The option is provided to show refraction out of the droplet at the 1st internal reflection point. This highlights the question of why the rainbow needs internal reflections to be formed, and can be understood in terms of maximum/minimum points. Specifically, one aims to find the stationary point of:

$D_k(i) = k(\pi - 2r) + 2(i - r)$

Where $D_k$ is the angular deviation the an exiting ray after the $k^{th}$ internal reflection, $i$ is the angle of incidence, and $r$ is the angle of refraction. At such a stationary point, the change in angular deviation is small, leading to a higher concentration of rays exiting the drop at the angle in question and forming the rainbow. An analogous stationary point does not exist for light exiting the drop without any internal reflections, so there is no angular region of increased ray concentration due to these rays, i.e. no rainbow.

# The Simulation

## Assumptions

There are two key physical assumptions made:

1. Raindrops are spherical: This is a good assumption when raindrops are small since surface tension effects dominate over other deforming forces. It’s also quite helpful, because it makes the geometry and calculations a lot simpler! As the drops get larger, like closer to the bottom of a rainbow (since the drops have fallen further and are more likely to coalesce), they become more susceptible to air resistance. This causes the drops to flatten, with roughly circular horizontal cross sections but noncircular vertical ones, and is a key reason why the bottom of the rainbow is brighter than the top.
2. Droplet size is irrelevant: This is based on thinking of light as rays and builds on the previous assumption, given the symmetry of the drop. This means that we can apply simple rules of geometric optics (reflection and refraction) and makes the problem a lot more computationally manageable.
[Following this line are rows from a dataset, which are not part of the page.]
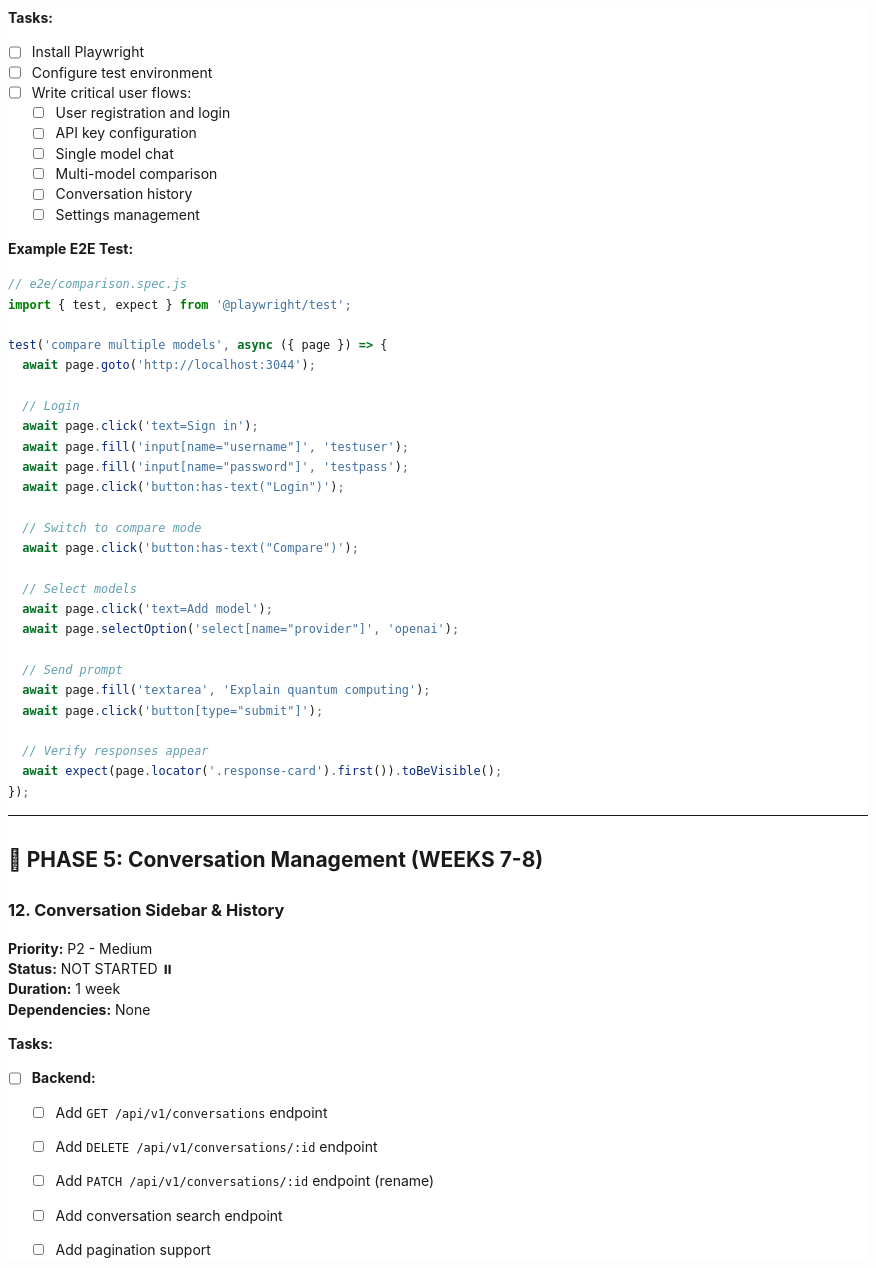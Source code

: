 **Tasks:**
- [ ] Install Playwright
- [ ] Configure test environment
- [ ] Write critical user flows:
  - [ ] User registration and login
  - [ ] API key configuration
  - [ ] Single model chat
  - [ ] Multi-model comparison
  - [ ] Conversation history
  - [ ] Settings management

**Example E2E Test:**
```javascript
// e2e/comparison.spec.js
import { test, expect } from '@playwright/test';

test('compare multiple models', async ({ page }) => {
  await page.goto('http://localhost:3044');
  
  // Login
  await page.click('text=Sign in');
  await page.fill('input[name="username"]', 'testuser');
  await page.fill('input[name="password"]', 'testpass');
  await page.click('button:has-text("Login")');
  
  // Switch to compare mode
  await page.click('button:has-text("Compare")');
  
  // Select models
  await page.click('text=Add model');
  await page.selectOption('select[name="provider"]', 'openai');
  
  // Send prompt
  await page.fill('textarea', 'Explain quantum computing');
  await page.click('button[type="submit"]');
  
  // Verify responses appear
  await expect(page.locator('.response-card').first()).toBeVisible();
});
```

---

## 🔵 PHASE 5: Conversation Management (WEEKS 7-8)

### 12. Conversation Sidebar & History
**Priority:** P2 - Medium  
**Status:** NOT STARTED ⏸️  
**Duration:** 1 week  
**Dependencies:** None  

**Tasks:**
- [ ] **Backend:**
  - [ ] Add `GET /api/v1/conversations` endpoint
  - [ ] Add `DELETE /api/v1/conversations/:id` endpoint
  - [ ] Add `PATCH /api/v1/conversations/:id` endpoint (rename)
  - [ ] Add conversation search endpoint
  - [ ] Add pagination support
Given these assumptions, we can take advantage of the problem symmetry by saying that incident light is horizontal, and changing the vertical displacement (impact parameter) of the ray. An alternative formulation would be to define two parameters: the angle of incidence and angle of refraction, as in the equation above.

## Controls

• Horizontal axis (Not shown by default): Horizontal line drawn through the centre of the drop.
• Impact parameter (Set to 0.68 by default): The vertical displacement of the incident ray from the horizontal axis, expressed as a decimal fraction of the drop radius (from 0 to 1 in magnitude). Negative values represent impingement on the bottom half of the drop.
• Refractive index ($n$) ($n = 1.33$ by default): The refractive index of the raindrop. For simplicity, the refractive index of air is taken to be 1.
• Spread: Used to help visualise the dispersion of light in the drop – in reality this effect is fairly small.
• Secondary bow (Not shown by default): Shows the rainbow that is formed after two internal reflections.
• Refraction at 1st internal reflection point (Not shown by default): Shows light that exits the drop without internal reflections – this is typically left out of diagrams because it doesn’t contribute to forming the rainbow, but I thought it would be instructive to see why this is the case.

It should be noted that this amount of spread may not necessarily be representative of a real rainbow, but is nevertheless useful as a visual aid. Note also that when the refractive index $n$ is set to 1, the simulation shows not white light (as it should) but still some dispersion.